- **EXERCISE GOAL**: The word "classificadas" appears in some lines of the listing below; report how many such lines there are, and nothing else.

- **SOURCE DATA**:

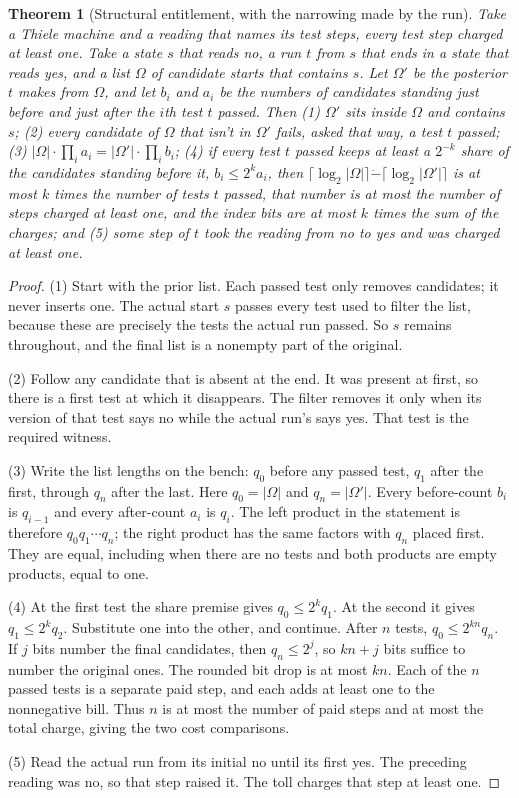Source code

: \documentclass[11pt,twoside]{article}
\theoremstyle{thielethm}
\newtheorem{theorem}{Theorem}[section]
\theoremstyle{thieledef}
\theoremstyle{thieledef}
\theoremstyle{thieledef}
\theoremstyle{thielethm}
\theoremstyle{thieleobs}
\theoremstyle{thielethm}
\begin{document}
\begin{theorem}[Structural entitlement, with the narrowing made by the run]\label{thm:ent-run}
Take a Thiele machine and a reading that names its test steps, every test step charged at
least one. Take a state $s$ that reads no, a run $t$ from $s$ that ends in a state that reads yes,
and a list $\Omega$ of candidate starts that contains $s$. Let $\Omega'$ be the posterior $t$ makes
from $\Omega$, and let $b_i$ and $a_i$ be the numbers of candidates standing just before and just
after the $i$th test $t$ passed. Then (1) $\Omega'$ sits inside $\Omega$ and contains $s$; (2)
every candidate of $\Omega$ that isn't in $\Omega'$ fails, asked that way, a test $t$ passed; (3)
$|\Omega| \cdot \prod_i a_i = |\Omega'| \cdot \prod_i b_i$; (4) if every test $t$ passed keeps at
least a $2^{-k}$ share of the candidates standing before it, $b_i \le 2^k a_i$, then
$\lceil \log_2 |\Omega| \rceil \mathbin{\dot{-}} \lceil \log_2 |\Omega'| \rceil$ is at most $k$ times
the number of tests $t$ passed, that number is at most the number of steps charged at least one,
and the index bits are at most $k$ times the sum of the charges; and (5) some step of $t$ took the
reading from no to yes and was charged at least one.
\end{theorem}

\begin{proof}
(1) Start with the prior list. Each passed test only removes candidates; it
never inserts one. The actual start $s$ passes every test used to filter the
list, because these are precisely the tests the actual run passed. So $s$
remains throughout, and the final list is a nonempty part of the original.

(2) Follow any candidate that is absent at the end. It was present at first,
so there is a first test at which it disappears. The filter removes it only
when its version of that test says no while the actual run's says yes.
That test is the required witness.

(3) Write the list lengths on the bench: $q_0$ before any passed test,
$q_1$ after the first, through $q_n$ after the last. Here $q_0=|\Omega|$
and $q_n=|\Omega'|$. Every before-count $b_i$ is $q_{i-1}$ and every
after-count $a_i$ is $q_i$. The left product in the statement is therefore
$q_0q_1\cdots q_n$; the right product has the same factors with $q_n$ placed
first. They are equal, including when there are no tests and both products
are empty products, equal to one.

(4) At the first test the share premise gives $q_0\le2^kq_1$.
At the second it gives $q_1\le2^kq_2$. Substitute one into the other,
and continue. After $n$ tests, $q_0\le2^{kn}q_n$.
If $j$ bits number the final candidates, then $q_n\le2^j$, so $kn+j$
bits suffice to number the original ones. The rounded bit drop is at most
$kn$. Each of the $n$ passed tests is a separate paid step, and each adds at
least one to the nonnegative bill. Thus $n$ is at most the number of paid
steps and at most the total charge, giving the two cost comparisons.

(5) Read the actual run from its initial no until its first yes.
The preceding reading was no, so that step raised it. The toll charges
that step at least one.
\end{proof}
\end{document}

--

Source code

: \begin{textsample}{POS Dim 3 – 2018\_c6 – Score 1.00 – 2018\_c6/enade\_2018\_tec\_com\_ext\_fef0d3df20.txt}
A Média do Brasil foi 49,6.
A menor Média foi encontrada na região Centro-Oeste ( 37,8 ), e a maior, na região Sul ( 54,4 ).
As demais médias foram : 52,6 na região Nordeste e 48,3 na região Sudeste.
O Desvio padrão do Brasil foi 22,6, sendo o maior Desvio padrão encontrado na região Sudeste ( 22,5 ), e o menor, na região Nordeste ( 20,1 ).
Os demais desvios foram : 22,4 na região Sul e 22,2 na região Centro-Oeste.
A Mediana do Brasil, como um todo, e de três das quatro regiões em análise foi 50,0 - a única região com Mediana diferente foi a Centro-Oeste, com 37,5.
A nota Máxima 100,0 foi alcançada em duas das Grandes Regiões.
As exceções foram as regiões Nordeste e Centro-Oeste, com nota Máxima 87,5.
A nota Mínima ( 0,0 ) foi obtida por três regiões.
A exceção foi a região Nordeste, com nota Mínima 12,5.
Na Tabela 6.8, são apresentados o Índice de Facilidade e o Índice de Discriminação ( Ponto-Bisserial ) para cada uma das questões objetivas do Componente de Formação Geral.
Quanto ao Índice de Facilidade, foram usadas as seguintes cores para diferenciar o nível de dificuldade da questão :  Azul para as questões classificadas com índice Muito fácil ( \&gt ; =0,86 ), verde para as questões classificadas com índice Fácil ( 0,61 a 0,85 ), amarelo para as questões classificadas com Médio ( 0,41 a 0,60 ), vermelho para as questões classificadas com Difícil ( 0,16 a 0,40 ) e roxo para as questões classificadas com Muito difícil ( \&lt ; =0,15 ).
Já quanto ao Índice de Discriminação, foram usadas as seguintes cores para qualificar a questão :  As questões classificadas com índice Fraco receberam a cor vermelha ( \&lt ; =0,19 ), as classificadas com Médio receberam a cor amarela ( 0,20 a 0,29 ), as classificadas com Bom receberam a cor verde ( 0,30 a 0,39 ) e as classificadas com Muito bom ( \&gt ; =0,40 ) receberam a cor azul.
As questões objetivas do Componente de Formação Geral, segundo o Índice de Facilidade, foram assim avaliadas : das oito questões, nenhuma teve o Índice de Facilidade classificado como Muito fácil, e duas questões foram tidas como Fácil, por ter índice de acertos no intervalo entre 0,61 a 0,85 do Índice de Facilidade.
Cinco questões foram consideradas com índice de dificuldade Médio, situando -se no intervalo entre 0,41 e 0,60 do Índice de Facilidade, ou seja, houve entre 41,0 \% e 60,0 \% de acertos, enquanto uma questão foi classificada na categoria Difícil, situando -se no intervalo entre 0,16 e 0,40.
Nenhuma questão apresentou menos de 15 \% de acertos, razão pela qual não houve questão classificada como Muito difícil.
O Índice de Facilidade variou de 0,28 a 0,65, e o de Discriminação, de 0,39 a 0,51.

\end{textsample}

---

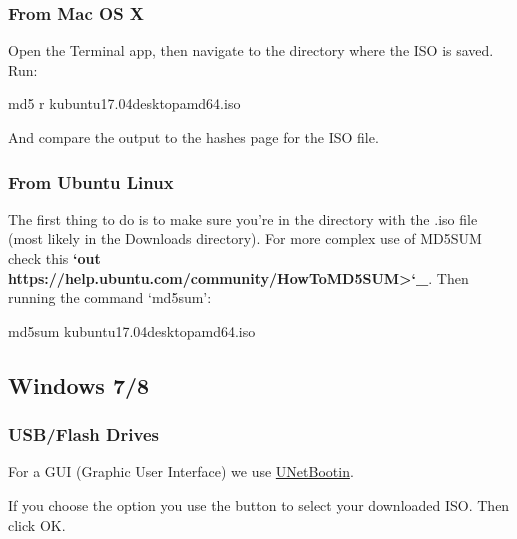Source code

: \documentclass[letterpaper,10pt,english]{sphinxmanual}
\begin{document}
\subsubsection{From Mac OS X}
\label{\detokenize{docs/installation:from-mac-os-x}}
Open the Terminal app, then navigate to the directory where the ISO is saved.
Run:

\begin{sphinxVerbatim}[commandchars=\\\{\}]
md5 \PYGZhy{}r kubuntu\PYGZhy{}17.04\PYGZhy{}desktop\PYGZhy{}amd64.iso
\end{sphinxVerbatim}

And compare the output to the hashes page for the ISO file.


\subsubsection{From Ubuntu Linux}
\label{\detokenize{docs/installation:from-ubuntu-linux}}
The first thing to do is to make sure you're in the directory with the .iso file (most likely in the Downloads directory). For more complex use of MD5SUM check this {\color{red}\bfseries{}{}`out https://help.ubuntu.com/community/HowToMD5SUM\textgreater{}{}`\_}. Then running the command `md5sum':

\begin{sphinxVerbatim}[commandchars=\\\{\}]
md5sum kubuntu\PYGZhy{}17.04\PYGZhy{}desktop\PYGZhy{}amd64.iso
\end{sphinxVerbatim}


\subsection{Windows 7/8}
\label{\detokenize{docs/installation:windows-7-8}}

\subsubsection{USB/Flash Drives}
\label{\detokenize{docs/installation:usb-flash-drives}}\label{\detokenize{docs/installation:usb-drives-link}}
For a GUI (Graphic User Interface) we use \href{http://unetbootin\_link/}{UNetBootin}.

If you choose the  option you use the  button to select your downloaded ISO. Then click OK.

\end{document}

- **THE ANSWER**: 2